Brooks was admired and respected by the group of runners who helped Mason to a Division 2 state title when Brooks was a freshman. The group that included all-staters Tanner Hinkle, Joe Cecil, Alex Whitmer and Mason VanDyke was first impressed when Brooks ran 12 miles as a workout on his own halfway through that first cross country season just weeks after he started running for the first time.
“They have a lot of respect for him just because of the mileage that he puts in,” Miller said. “I don’t care how fast he is. They understand what it takes to run those kind of miles.”

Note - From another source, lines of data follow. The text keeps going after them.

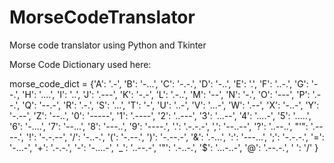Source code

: # MorseCodeTranslator
Morse code translator using Python and Tkinter

Morse Code Dictionary used here:

morse_code_dict = {'A': '.-', 'B': '-...', 'C': '-.-.', 'D': '-..', 'E': '.',
                   'F': '..-.', 'G': '--.', 'H': '....', 'I': '..', 'J': '.---',
                   'K': '-.-', 'L': '.-..', 'M': '--', 'N': '-.', 'O': '---',
                   'P': '.--.', 'Q': '--.-', 'R': '.-.', 'S': '...', 'T': '-',
                   'U': '..-', 'V': '...-', 'W': '.--', 'X': '-..-', 'Y': '-.--',
                   'Z': '--..', '0': '-----', '1': '.----', '2': '..---', '3': '...--',
                   '4': '....-', '5': '.....', '6': '-....', '7': '--...', '8': '---..',
                   '9': '----.', '.': '.-.-.-', ',': '--..--', '?': '..--..', "'": '.----.',
                   '!': '-.-.--', '/': '-..-.', '(': '-.--.', ')': '-.--.-', '&': '.-...',
                   ':': '---...', ';': '-.-.-.', '=': '-...-', '+': '.-.-.', '-': '-....-',
                   '_': '..--.-', '"': '.-..-.', '$': '...-..-', '@': '.--.-.', ' ': '/'
                   }
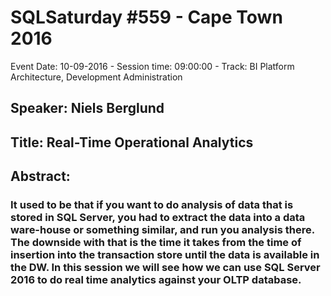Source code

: # SQLSaturday #559 - Cape Town 2016
Event Date: 10-09-2016 - Session time: 09:00:00 - Track: BI Platform Architecture, Development  Administration
## Speaker: Niels Berglund
## Title: Real-Time Operational Analytics
## Abstract:
### It used to be that if you want to do analysis of data that is stored in SQL Server, you had to extract the data into a data ware-house or something similar, and run you analysis there. The downside with that is the time it takes from the time of insertion into the transaction store until the data is available in the DW. In this session we will see how we can use SQL Server 2016 to do real time analytics against your OLTP database.
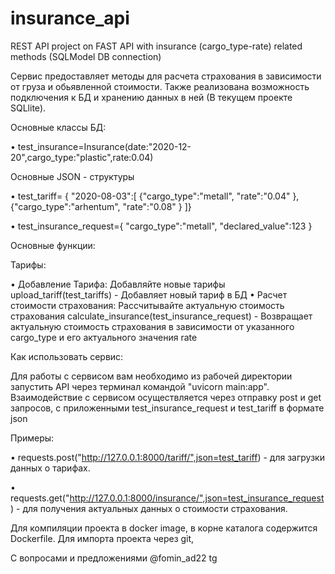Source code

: # insurance_api
REST API project on FAST API  with insurance (cargo_type-rate) related methods (SQLModel DB connection)

Cервис предоставляет методы для расчета страхования в зависимости от груза и обьявленной стоимости. Также реализована возможность подключения к БД и хранению данных в ней (В текущем проекте SQLlite).

Основные классы БД:

• test_insurance=Insurance(date:"2020-12-20",cargo_type:"plastic",rate:0.04)

Основные JSON - структуры

• test_tariff= {
    "2020-08-03":[
        {"cargo_type":"metall",
        "rate":"0.04"
        },
        {"cargo_type":"arhentum",
        "rate":"0.08"
        }
    ]}

• test_insurance_request={
    "cargo_type":"metall",
    "declared_value":123
}

Основные функции:

Тарифы:

• Добавление Тарифа: Добавляйте новые тарифы upload_tariff(test_tariffs) - Добавляет новый тариф в БД
• Расчет стоимости страхования: Рассчитывайте актуальную стоимость страхования calculate_insurance(test_insurance_request) - Возвращает актуальную стоимость страхования в зависимости от указанного cargo_type и его актуального значения rate

Как использовать сервис:

Для работы с сервисом вам необходимо из рабочей директории запустить API через терминал командой "uvicorn main:app".
Взаимодействие с сервисом осуществляется через отправку post и get запросов, с приложенными test_insurance_request и test_tariff в формате json

Примеры:

• requests.post("http://127.0.0.1:8000/tariff/",json=test_tariff) - для загрузки данных о тарифах.

• requests.get("http://127.0.0.1:8000/insurance/",json=test_insurance_request) - для получения актуальных данных о стоимости страхования.

Для компиляции проекта в docker image, в корне каталога содержится Dockerfile. Для импорта проекта через git, 

С вопросами и предложениями @fomin_ad22 tg
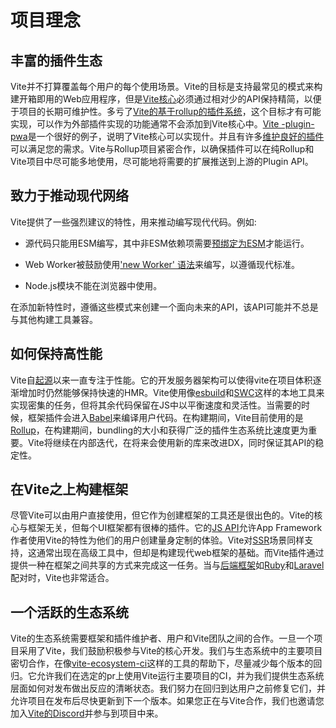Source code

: # 项目理念

## 丰富的插件生态

Vite并不打算覆盖每个用户的每个使用场景。Vite的目标是支持最常见的模式来构建开箱即用的Web应用程序，但是[Vite核心](https://github.com/vitejs/vite)必须通过相对少的API保持精简，以便于项目的长期可维护性。多亏了[Vite的基于rollup的插件系统](./api-plugin.md)，这个目标才有可能实现，可以作为外部插件实现的功能通常不会添加到Vite核心中。[Vite -plugin-pwa](https://vite-pwa-org.netlify.app/)是一个很好的例子，说明了Vite核心可以实现什。并且有许多[维护良好的插件](https://github.com/vitejs/awesome-vite#plugins)可以满足您的需求。Vite与Rollup项目紧密合作，以确保插件可以在纯Rollup和Vite项目中尽可能多地使用，尽可能地将需要的扩展推送到上游的Plugin API。

## 致力于推动现代网络

Vite提供了一些强烈建议的特性，用来推动编写现代代码。例如:

- 源代码只能用ESM编写，其中非ESM依赖项需要[预绑定为ESM](./dep-pre-bundling)才能运行。

- Web Worker被鼓励使用['new Worker' 语法](./features#web-workers)来编写，以遵循现代标准。

- Node.js模块不能在浏览器中使用。

在添加新特性时，遵循这些模式来创建一个面向未来的API，该API可能并不总是与其他构建工具兼容。

## 如何保持高性能

Vite自[起源](./why.md)以来一直专注于性能。它的开发服务器架构可以使得vite在项目体积逐渐增加时仍然能够保持快速的HMR。Vite使用像[esbuild](https://esbuild.github.io/)和[SWC](https://github.com/vitejs/vite-plugin-react-swc)这样的本地工具来实现密集的任务，但将其余代码保留在JS中以平衡速度和灵活性。当需要的时候，框架插件会进入[Babel](https://babeljs.io/)来编译用户代码。在构建期间，Vite目前使用的是[Rollup](https://cn.rollupjs.org/)，在构建期间，bundling的大小和获得广泛的插件生态系统比速度更为重要。Vite将继续在内部迭代，在将来会使用新的库来改进DX，同时保证其API的稳定性。

## 在Vite之上构建框架

尽管Vite可以由用户直接使用，但它作为创建框架的工具还是很出色的。Vite的核心与框架无关，但每个UI框架都有很棒的插件。它的[JS API](./API-javascript.md)允许App Framework作者使用Vite的特性为他们的用户创建量身定制的体验。Vite对[SSR](./SSR.md)场景同样支持，这通常出现在高级工具中，但却是构建现代web框架的基础。而Vite插件通过提供一种在框架之间共享的方式来完成这一任务。当与[后端框架](./Backend-integration.md)如[Ruby](https://vite-ruby.netlify.app/)和[Laravel](https://laravel.com/docs/10.x/vite)配对时，Vite也非常适合。

## 一个活跃的生态系统

Vite的生态系统需要框架和插件维护者、用户和Vite团队之间的合作。一旦一个项目采用了Vite，我们鼓励积极参与Vite的核心开发。我们与生态系统中的主要项目密切合作，在像[vite-ecosystem-ci](https://github.com/vitejs/vite-ecosystem-ci)这样的工具的帮助下，尽量减少每个版本的回归。它允许我们在选定的pr上使用Vite运行主要项目的CI，并为我们提供生态系统层面如何对发布做出反应的清晰状态。我们努力在回归到达用户之前修复它们，并允许项目在发布后尽快更新到下一个版本。如果您正在与Vite合作，我们也邀请您加入[Vite的Discord](https://chat.vitejs.dev)并参与到项目中来。
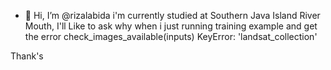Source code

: - 👋 Hi, I’m @rizalabida
i'm currently studied at Southern Java Island River Mouth,
I'll Like to ask why when i just running training example and get the error check_images_available(inputs) KeyError: 'landsat_collection'

Thank's

<!---
rizalabida/rizalabida is a ✨ special ✨ repository because its `README.md` (this file) appears on your GitHub profile.
You can click the Preview link to take a look at your changes.
--->
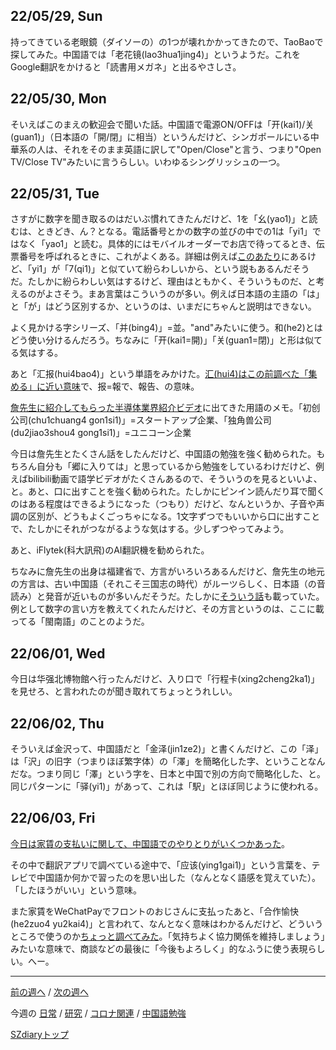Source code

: ## 22/05/29, Sun

持ってきている老眼鏡（ダイソーの）の1つが壊れかかってきたので、TaoBaoで探してみた。中国語では「老花镜(lao3hua1jing4)」というようだ。これをGoogle翻訳をかけると「読書用メガネ」と出るやさしさ。


## 22/05/30, Mon

そいえばこのまえの歓迎会で聞いた話。中国語で電源ON/OFFは「开(kai1)/关(guan1)」（日本語の「開/閉」に相当）というんだけど、シンガポールにいる中華系の人は、それをそのまま英語に訳して"Open/Close"と言う、つまり"Open TV/Close TV"みたいに言うらしい。いわゆるシングリッシュの一つ。


## 22/05/31, Tue

さすがに数字を聞き取るのはだいぶ慣れてきたんだけど、1を「幺(yao1)」と読むは、ときどき、ん？となる。電話番号とかの数字の並びの中での1は「yi1」ではなく「yao1」と読む。具体的にはモバイルオーダーでお店で待ってるとき、伝票番号を呼ばれるときに、これがよくある。詳細は例えば[このあたり](https://shushu9625.com/chinese-number-5555#:~:text=%E3%80%8C%E4%B8%80%E3%80%8D%E3%81%AE%E4%B8%AD%E5%9B%BD%E8%AA%9E%E3%81%AE,%E4%BE%8B%E3%81%88%E3%81%B0%E9%9B%BB%E8%A9%B1%E7%95%AA%E5%8F%B7%E3%81%A7%E3%81%99%E3%80%82&text=%E9%9B%BB%E8%A9%B1%E7%95%AA%E5%8F%B7%E3%81%AE%E4%B8%AD%E3%81%AE,%E3%83%A4%E3%82%AA%EF%BC%89%E3%80%8D%E3%81%A8%E8%AA%AD%E3%81%BF%E3%81%BE%E3%81%99%E3%80%82)にあるけど、「yi1」が「7(qi1)」と似ていて紛らわしいから、という説もあるんだそうだ。たしかに紛らわしい気はするけど、理由はともかく、そういうものだ、と考えるのがよさそう。まあ言葉はこういうのが多い。例えば日本語の主語の「は」と「が」はどう区別するか、というのは、いまだにちゃんと説明はできない。

よく見かける字シリーズ、「并(bing4)」=並。"and"みたいに使う。和(he2)とはどう使い分けるんだろう。ちなみに「开(kai1=開)」「关(guan1=閉)」と形は似てる気はする。

あと「汇报(hui4bao4)」という単語をみかけた。[汇(hui4)はこの前調べた「集める」に近い意味](https://github.com/akita11/SZdiary/blob/main/diary/chinese/2205-3.md#220520-fri)で、报=報で、報告、の意味。

[詹先生に紹介してもらった半導体業界紹介ビデオ](https://github.com/akita11/SZdiary/blob/main/diary/research/2205-5.md#220531-tue)に出てきた用語のメモ。「初创公司(chu1chuang4 gon1si1)」=スタートアップ企業、「独角兽公司(du2jiao3shou4 gong1si1)」=ユニコーン企業

今日は詹先生とたくさん話をしたんだけど、中国語の勉強を強く勧められた。もちろん自分も「郷に入りては」と思っているから勉強をしているわけだけど、例えばbilibili動画で語学ビデオがたくさんあるので、そういうのを見るといいよ、と。あと、口に出すことを強く勧められた。たしかにピンイン読んだり耳で聞くのはある程度はできるようになった（つもり）だけど、なんというか、子音や声調の区別が、どうもよくごっちゃになる。1文字ずつでもいいから口に出すことで、たしかにそれがつながるような気はする。少しずつやってみよう。

あと、iFlytek(科大訊飛)のAI翻訳機を勧められた。

ちなみに詹先生の出身は福建省で、方言がいろいろあるんだけど、詹先生の地元の方言は、古い中国語（それこそ三国志の時代）がルーツらしく、日本語（の音読み）と発音が近いものが多いんだそうだ。たしかに[そういう話](https://ameblo.jp/prconsultant701938830/entry-12390621416.html)も載っていた。例として数字の言い方を教えてくれたんだけど、その方言というのは、ここに載ってる「閩南語」のことのようだ。


## 22/06/01, Wed

今日は华强北博物館へ行ったんだけど、入り口で「行程卡(xing2cheng2ka1)」を見せろ、と言われたのが聞き取れてちょっとうれしい。


## 22/06/02, Thu

そういえば金沢って、中国語だと「金泽(jin1ze2)」と書くんだけど、この「泽」は「沢」の旧字（つまりほぼ繁字体）の「澤」を簡略化した字、ということなんだな。つまり同じ「澤」という字を、日本と中国で別の方向で簡略化した、と。同じパターンに「驿(yi1)」があって、これは「駅」とほぼ同じように使われる。


## 22/06/03, Fri

[今日は家賃の支払いに関して、中国語でのやりとりがいくつかあった](https://github.com/akita11/SZdiary/blob/main/diary/research/2205-5.md#220603-fri)。

その中で翻訳アプリで調べている途中で、「应该(ying1gai1)」という言葉を、テレビで中国語か何かで習ったのを思い出した（なんとなく語感を覚えていた）。「したほうがいい」という意味。

また家賃をWeChatPayでフロントのおじさんに支払ったあと、「合作愉快(he2zuo4 yu2kai4)」と言われて、なんとなく意味はわかるんだけど、どういうところで使うのか[ちょっと調べてみた](http://blog.livedoor.jp/furongfeng/archives/192654.html)。「気持ちよく協力関係を維持しましょう」みたいな意味で、商談などの最後に「今後もよろしく」的なふうに使う表現らしい。へー。


***

[前の週へ](2205-4.md) /
[次の週へ](2206-1.md)

今週の
[日常](../diary/2205-5.md) /
[研究](../research/2205-5.md) /
[コロナ関連](../covid19/2205-5.md) / 
[中国語勉強](../chinese/2205-5.md)

[SZdiaryトップ](../../README.md)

In his three most recent races this fall, Brooks has been the Bulldogs’ fifth runner and a varsity scorer. He broke 20 minutes for a third time with a 19:48 in the Spartan Invitational bronze division race Friday.
“I made him a captain this year just because everybody has so much respect for him,” Miller said. “He’s not a rah-rah guy that’s going to get up in front of the team, but everybody has so much respect for the kid.”
After the end of his sophomore year of cross country, Brooks finished the Woldumar Nature Center Run-a-Munk Half-Marathon that November in 1:39:10. Then he decided to run the Lansing Marathon earlier this year.
“He told me he wanted to break three hours,” Miller said. “I said ‘that’s awfully fast, Mitch. I think you’d be better off shooting for four and being OK with that’.”
Brooks completed the marathon on May 4 in 3:15:46.
“And that wasn’t a good day,” Miller said. “It was windy and cold. I was shocked.
“But he’s never tired. He’s not super fast. He basically hits the same speed, and keeps going forever.”
Maybe that shouldn’t have been a surprise since Brooks loves running in winter.
“I get a lot of weird looks when I run with no shirt on and short shorts,” said Brooks, who adds more layers when the temperature goes below freezing.
Brooks says he particularly likes to run a three-mile loop on roads around Mason.
“We live in the same neighborhood,” said Dave Hinkle, Tanner’s father. “I went up to town to watch a parade last summer, and he ran by me three times.
“He’s got to be lifting weights, too, because he can rattle off sit-ups and pushups like no other I understand. He’s a good kid.”
“He’s been a great kid,” he said. “I don’t know much about the autistic end of it, but I’m sure that’s part of why he does the mileage that he does. This is his thing that he’s found that he’s latched onto. But he loves it, and he keeps getting stronger each year.”